We’ve mentioned this already, but here it is again: The Power Five is determined to try to play something. This playing might be staged behind locked gates. It might not last beyond the first chill of autumn. But there’s too much money at stake for these five conferences not to make the attempt, provided the virus is no worse than it is today. (Of which there’s absolutely no guarantee.)

Four of the Power Five leagues essentially have gone to conference-only schedules, though it’s unclear what the ACC will do with those plus-ones on which the SEC left them hanging. Believe it or not, the Power Five doesn’t constitute the entirety of FBS football. There are five lesser leagues, known as the Group of Five. Georgia State’s conference, the Sun Belt, is among them.

Given that the P5ers are all but committed to playing only conference games and that the NCAA could proscribe non-FBS schools (like Kennesaw State) from playing at all, it’d be difficult for the Group of Five to plow a lone furrow. Their TV contracts aren’t as big. They don’t send teams to the College Football Playoff. Georgia State Charlie Cobb said in April that football sans fans would be “a worst-case scenario … We’re constantly in this battle of fan support and student engagement. To try to play without fans in the stands, it stunts that growth in ways we probably can’t even fathom from a notoriety and visibility and marketing standpoint.”

We saw from last week’s muscle-flexing between the ACC and SEC that P5 schools don’t care much about each other. They care even less about everyone else. If there’s a way football – and the other fall sports, too – can happen, they’re prepared to give it a go. If there’s a playoff, great. (The CFP has said it will do whatever is necessary to make its event happen.) It could be that three leagues mostly east of the Mississippi – the ACC, Big Ten and SEC – form a more-regional splinter group, leaving the Pac-12 and Big 12 to fend for themselves. It could be that the season ends with the various conference championships.

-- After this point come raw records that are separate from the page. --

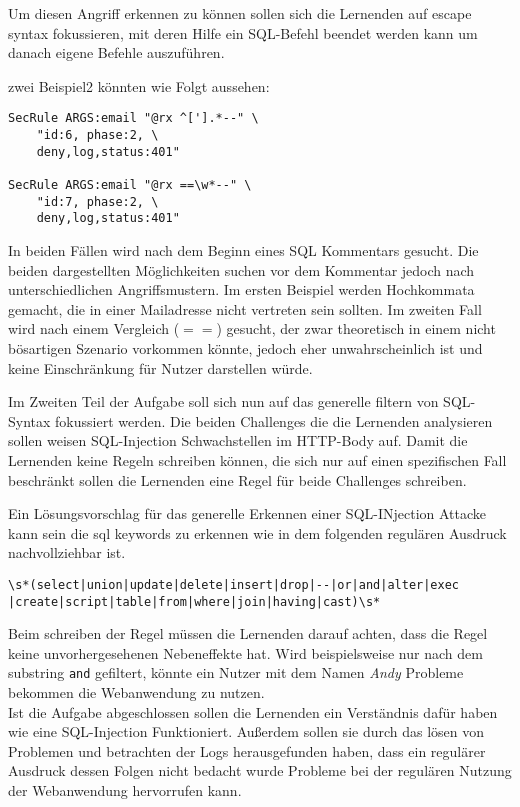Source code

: Um diesen Angriff erkennen zu können sollen sich die Lernenden auf escape syntax fokussieren, mit deren Hilfe ein SQL-Befehl beendet werden kann um danach eigene Befehle auszuführen.

zwei Beispiel2 könnten wie Folgt aussehen:

\begin{verbatim}
SecRule ARGS:email "@rx ^['].*--" \ 
    "id:6, phase:2, \
    deny,log,status:401"

SecRule ARGS:email "@rx ==\w*--" \
    "id:7, phase:2, \
    deny,log,status:401"
\end{verbatim}

In beiden Fällen wird nach dem Beginn eines SQL Kommentars gesucht.
Die beiden dargestellten Möglichkeiten suchen vor dem Kommentar jedoch nach unterschiedlichen Angriffsmustern.
Im ersten Beispiel werden Hochkommata gemacht, die in einer Mailadresse nicht vertreten sein sollten.
Im zweiten Fall wird nach einem Vergleich ($==$) gesucht, der zwar theoretisch in einem nicht bösartigen Szenario vorkommen könnte, jedoch eher unwahrscheinlich ist und keine Einschränkung für Nutzer darstellen würde.

Im Zweiten Teil der Aufgabe soll sich nun auf das generelle filtern von SQL-Syntax fokussiert werden.
Die beiden Challenges die die Lernenden analysieren sollen weisen SQL-Injection Schwachstellen im HTTP-Body auf.
Damit die Lernenden keine Regeln schreiben können, die sich nur auf einen spezifischen Fall beschränkt sollen die Lernenden eine Regel für beide Challenges schreiben.

Ein Lösungsvorschlag für das generelle Erkennen einer SQL-INjection Attacke kann sein die sql keywords zu erkennen wie in dem folgenden regulären Ausdruck nachvollziehbar ist.

\begin{verbatim}
\s*(select|union|update|delete|insert|drop|--|or|and|alter|exec
|create|script|table|from|where|join|having|cast)\s*
\end{verbatim}

Beim schreiben der Regel müssen die Lernenden darauf achten, dass die Regel keine unvorhergesehenen Nebeneffekte hat.
Wird beispielsweise nur nach dem substring \verb|and| gefiltert, könnte ein Nutzer mit dem Namen \textit{Andy} Probleme bekommen die Webanwendung zu nutzen.\\


Ist die Aufgabe abgeschlossen sollen die Lernenden ein Verständnis dafür haben wie eine SQL-Injection Funktioniert.
Außerdem sollen sie durch das lösen von Problemen und betrachten der Logs herausgefunden haben, dass ein regulärer Ausdruck dessen Folgen nicht bedacht wurde Probleme bei der regulären Nutzung der Webanwendung hervorrufen kann.

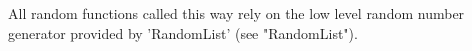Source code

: All random functions called this way rely on  the low level random number
generator provided by 'RandomList' (see "RandomList").




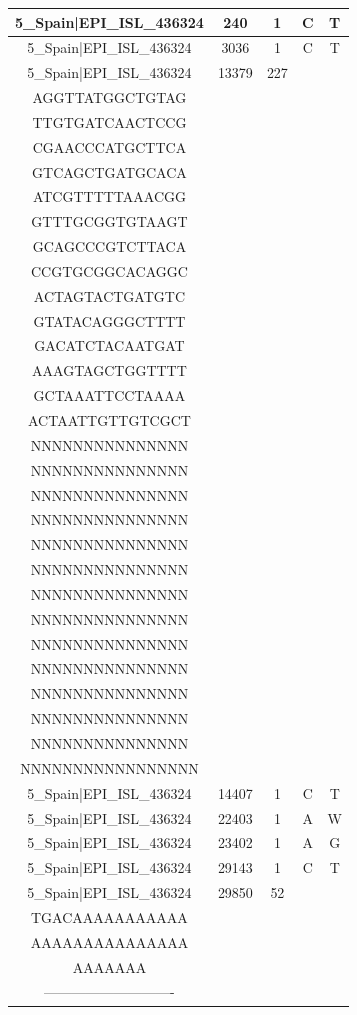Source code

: \documentclass[a4paper,10pt]{article}
\begin{document}
\begin{longtable}{@{}ccccc@{}}
5\_Spain|EPI\_ISL\_436324 & 240 & 1 & C & T \\* \midrule
5\_Spain|EPI\_ISL\_436324 & 3036 & 1 & C & T \\* \midrule
5\_Spain|EPI\_ISL\_436324 & 13379 & 227 & \begin{tabular}[c]{@{}c@{}}TCTGCGGTATGTGGAA\\ AGGTTATGGCTGTAG\\ TTGTGATCAACTCCG\\ CGAACCCATGCTTCA\\ GTCAGCTGATGCACA\\ ATCGTTTTTAAACGG\\ GTTTGCGGTGTAAGT\\ GCAGCCCGTCTTACA\\ CCGTGCGGCACAGGC\\ ACTAGTACTGATGTC\\ GTATACAGGGCTTTT\\ GACATCTACAATGAT\\ AAAGTAGCTGGTTTT\\ GCTAAATTCCTAAAA\\ ACTAATTGTTGTCGCT\end{tabular} & \begin{tabular}[c]{@{}c@{}}NNNNNNNNNNNNNNN\\ NNNNNNNNNNNNNNN\\ NNNNNNNNNNNNNNN\\ NNNNNNNNNNNNNNN\\ NNNNNNNNNNNNNNN\\ NNNNNNNNNNNNNNN\\ NNNNNNNNNNNNNNN\\ NNNNNNNNNNNNNNN\\ NNNNNNNNNNNNNNN\\ NNNNNNNNNNNNNNN\\ NNNNNNNNNNNNNNN\\ NNNNNNNNNNNNNNN\\ NNNNNNNNNNNNNNN\\ NNNNNNNNNNNNNNN\\ NNNNNNNNNNNNNNNNN\end{tabular} \\* \midrule
5\_Spain|EPI\_ISL\_436324 & 14407 & 1 & C & T \\* \midrule
5\_Spain|EPI\_ISL\_436324 & 22403 & 1 & A & W \\* \midrule
5\_Spain|EPI\_ISL\_436324 & 23402 & 1 & A & G \\* \midrule
5\_Spain|EPI\_ISL\_436324 & 29143 & 1 & C & T \\* \midrule
5\_Spain|EPI\_ISL\_436324 & 29850 & 52 & \begin{tabular}[c]{@{}c@{}}AGCTTCTTAGGAGAA\\ TGACAAAAAAAAAAA\\ AAAAAAAAAAAAAAA\\ AAAAAAA\end{tabular} & \begin{tabular}[c]{@{}c@{}}------------------------\\ ----------------------------\end{tabular} \\* \midrule

\end{longtable}
\end{document}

These aren’t scenarios yours truly has conjured up from the morning mist. These are possibilities that have been discussed at the highest levels of college sports, though the highest level of college sports could be subject to sudden change. If the NCAA says, “We won’t sanction fall sports,” and the Power Five says, “Fine. We’re playing anyway” … well, what’s the point of the NCAA?

There is, however, one detail that could derail even the hell-bent Power Five. To play sports, you need players. Some Pac-12 footballers just threatened to opt out – hey, everybody’s doing it – if they aren’t offered written assurances of “protections and benefits.”

The Washington Post obtained audio of a conference call held last week between SEC health experts and the league’s football student leadership council. Included was this from a Mississippi sports physician: “The problem is that a lot of this (about COVID-19) we don’t know.”

From Texas A&M linebacker Keeath Magee: “As much as you guys don’t know … it’s just kind of not good enough.”

Imagine the reaction if the NCAA shuts down fall sports for the small fry, but the big leagues deem themselves ready and able. What if enough guys who wear helmets in Clemson and Tuscaloosa and Athens and South Bend say, “Sorry, but it’s just kind of not good enough”?

Then nobody plays football. That’s what.